Despite his huge success, he says Greece hasn't always been very supportive of people with activity limitations.
"Greece gives to a person with disabilities an allowance of maximum 600-700 euro [every month], depending on the disability," he says, an amount equivalent to $660-$770, which is considered low by European Union standards. "If you can't work and don't have your own house, you simply don't get by. When you have to pay 400-500 euros [$440-$550] just for your rent, how can you handle your other expenses, like bills, food, etc.?"
According to a recently published report by Eurostat, in 2017 more than 82% of adults with disabilities in Greece lived in a household that struggled financially, the highest rate in the European Union and well above the EU average of less than 30%.
Triantafyllou was in a car accident on Nov. 21, 2004, that left him paralyzed from the thorax down.
He considers himself one of the lucky ones because he received some insurance money, but it isn't enough: "They only cover your everyday expenses for some time," he says.
He is currently ranked No. 2 of the year's best athletes by the International Wheelchair and Amputee Sports Federation, and he ranks fifth for Paralympics qualification for Tokyo 2020.
"Only the best 10 qualify for the Paralympics, or the ones who come first in the European tournament and the world championship get a direct qualification," Triantafyllou says. "Theoretically I qualify, but it's better to attend the last three tournaments ahead of the Paralympics."
Finances are just one challenge people with disabilities face. "What has troubled me the most is bureaucracy," Triantafyllou says. "Wherever you go, either you need medicines or whatever, you have to prove every time that you are disabled. It takes too long to get a permanent certification, if you ever get it."

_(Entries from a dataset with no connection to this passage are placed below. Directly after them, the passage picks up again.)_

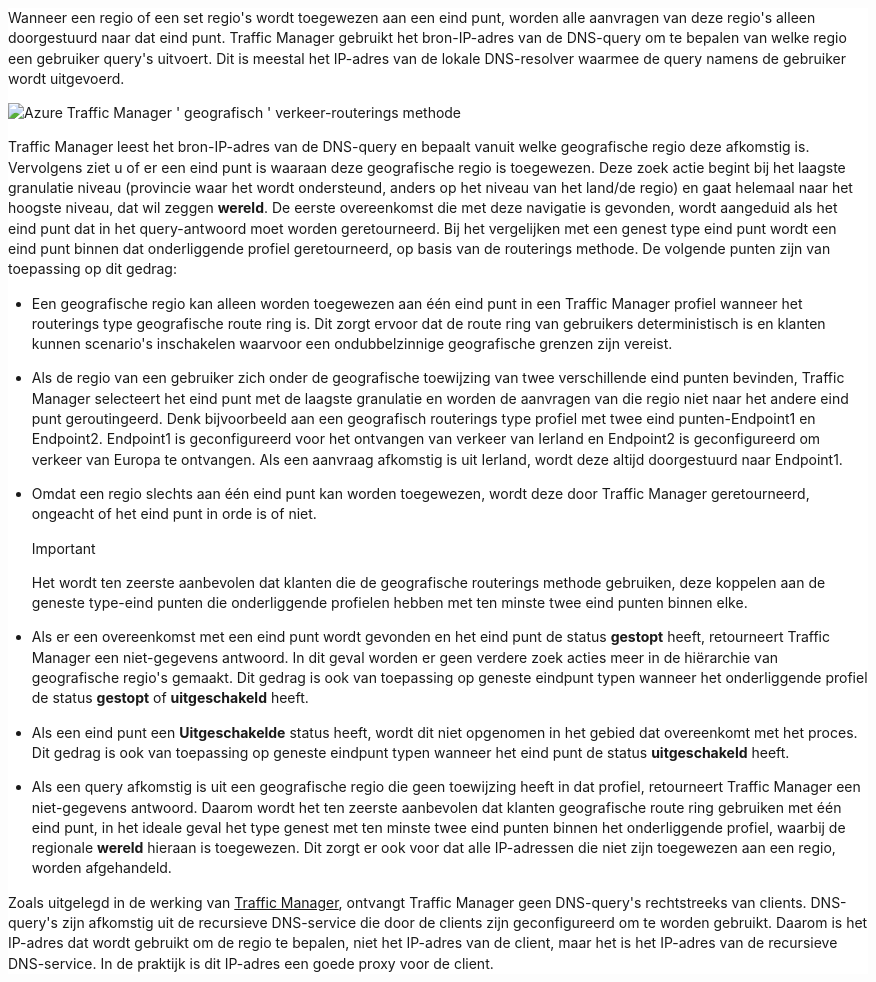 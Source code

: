 Wanneer een regio of een set regio's wordt toegewezen aan een eind punt, worden alle aanvragen van deze regio's alleen doorgestuurd naar dat eind punt. Traffic Manager gebruikt het bron-IP-adres van de DNS-query om te bepalen van welke regio een gebruiker query's uitvoert. Dit is meestal het IP-adres van de lokale DNS-resolver waarmee de query namens de gebruiker wordt uitgevoerd.  

![Azure Traffic Manager ' geografisch ' verkeer-routerings methode](./media/traffic-manager-routing-methods/geographic.png)

Traffic Manager leest het bron-IP-adres van de DNS-query en bepaalt vanuit welke geografische regio deze afkomstig is. Vervolgens ziet u of er een eind punt is waaraan deze geografische regio is toegewezen. Deze zoek actie begint bij het laagste granulatie niveau (provincie waar het wordt ondersteund, anders op het niveau van het land/de regio) en gaat helemaal naar het hoogste niveau, dat wil zeggen **wereld**. De eerste overeenkomst die met deze navigatie is gevonden, wordt aangeduid als het eind punt dat in het query-antwoord moet worden geretourneerd. Bij het vergelijken met een genest type eind punt wordt een eind punt binnen dat onderliggende profiel geretourneerd, op basis van de routerings methode. De volgende punten zijn van toepassing op dit gedrag:

- Een geografische regio kan alleen worden toegewezen aan één eind punt in een Traffic Manager profiel wanneer het routerings type geografische route ring is. Dit zorgt ervoor dat de route ring van gebruikers deterministisch is en klanten kunnen scenario's inschakelen waarvoor een ondubbelzinnige geografische grenzen zijn vereist.
- Als de regio van een gebruiker zich onder de geografische toewijzing van twee verschillende eind punten bevinden, Traffic Manager selecteert het eind punt met de laagste granulatie en worden de aanvragen van die regio niet naar het andere eind punt geroutingeerd. Denk bijvoorbeeld aan een geografisch routerings type profiel met twee eind punten-Endpoint1 en Endpoint2. Endpoint1 is geconfigureerd voor het ontvangen van verkeer van Ierland en Endpoint2 is geconfigureerd om verkeer van Europa te ontvangen. Als een aanvraag afkomstig is uit Ierland, wordt deze altijd doorgestuurd naar Endpoint1.
- Omdat een regio slechts aan één eind punt kan worden toegewezen, wordt deze door Traffic Manager geretourneerd, ongeacht of het eind punt in orde is of niet.

    >[!IMPORTANT]
    >Het wordt ten zeerste aanbevolen dat klanten die de geografische routerings methode gebruiken, deze koppelen aan de geneste type-eind punten die onderliggende profielen hebben met ten minste twee eind punten binnen elke.
- Als er een overeenkomst met een eind punt wordt gevonden en het eind punt de status **gestopt** heeft, retourneert Traffic Manager een niet-gegevens antwoord. In dit geval worden er geen verdere zoek acties meer in de hiërarchie van geografische regio's gemaakt. Dit gedrag is ook van toepassing op geneste eindpunt typen wanneer het onderliggende profiel de status **gestopt** of **uitgeschakeld** heeft.
- Als een eind punt een **Uitgeschakelde** status heeft, wordt dit niet opgenomen in het gebied dat overeenkomt met het proces. Dit gedrag is ook van toepassing op geneste eindpunt typen wanneer het eind punt de status **uitgeschakeld** heeft.
- Als een query afkomstig is uit een geografische regio die geen toewijzing heeft in dat profiel, retourneert Traffic Manager een niet-gegevens antwoord. Daarom wordt het ten zeerste aanbevolen dat klanten geografische route ring gebruiken met één eind punt, in het ideale geval het type genest met ten minste twee eind punten binnen het onderliggende profiel, waarbij de regionale **wereld** hieraan is toegewezen. Dit zorgt er ook voor dat alle IP-adressen die niet zijn toegewezen aan een regio, worden afgehandeld.

Zoals uitgelegd in de werking van [Traffic Manager](traffic-manager-how-it-works.md), ontvangt Traffic Manager geen DNS-query's rechtstreeks van clients. DNS-query's zijn afkomstig uit de recursieve DNS-service die door de clients zijn geconfigureerd om te worden gebruikt. Daarom is het IP-adres dat wordt gebruikt om de regio te bepalen, niet het IP-adres van de client, maar het is het IP-adres van de recursieve DNS-service. In de praktijk is dit IP-adres een goede proxy voor de client.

Triantafyllou is also the face of 525 Handmade Wheelchairs — the only company in Greece, and one of a handful in the world, that creates customized, hand-built wheelchairs. The man behind the project is Faidros Panagopoulos, a 36-year-old former sports journalist who fell in love with the idea of building wheelchairs for customers' specific needs, offering them more freedom to move.
"When you see a wheelchair that optimizes or gives autonomy to a person with disabilities it is an amazing feeling. It gives you the pleasure that someone is satisfied. It's also a huge responsibility," Panagopoulos says.
Athens is not a very welcoming city for people with disabilities. Despite the city making improvements for the Olympic and Paralympic Games, there is still much to be done. "Athens has very bad accessibility. It's tragic," Panagopoulos says. "At the moment as we speak, if a person with disabilities wants to visit [the] Acropolis, they can't. The elevator is not working."
It's a matter of education, they both agree. "I remember as a school kid that never a person with disabilities have visited us or even our teacher teaches us about what disability really is," Triantafyllou says. "As athletes, now we try to go to schools and talk to kids, who are very eager to learn."
In recent years, Greek media outlets have paid more attention to athletes with disabilities. Social media networks have also helped offer exposure.
"When you see something and hear about it, you learn how to respect it," Triantafyllou says, regarding ramps and parking spots for the disabled, often blocked by parked cars or being used by people with no disabilities, just for their convenience. "You don't have to be sensitive to know not to park there," Panagopoulos agrees. "You just have to be a normal human being."
Triantafyllou tries to avoid the center of Athens, where things can get more complicated. Yet he says he doesn't let his disability prevent him from traveling. Seven years ago though, he moved in a seaside area about one hour from downtown, where the roads are wider and the sidewalks lower, making it more accessible.
In addition to his wheelchair, Triantafyllou gets around driving a car with hand controls.
"I wanted to live by the sea," he says with a smile, as he sits in his car to go fishing nearby.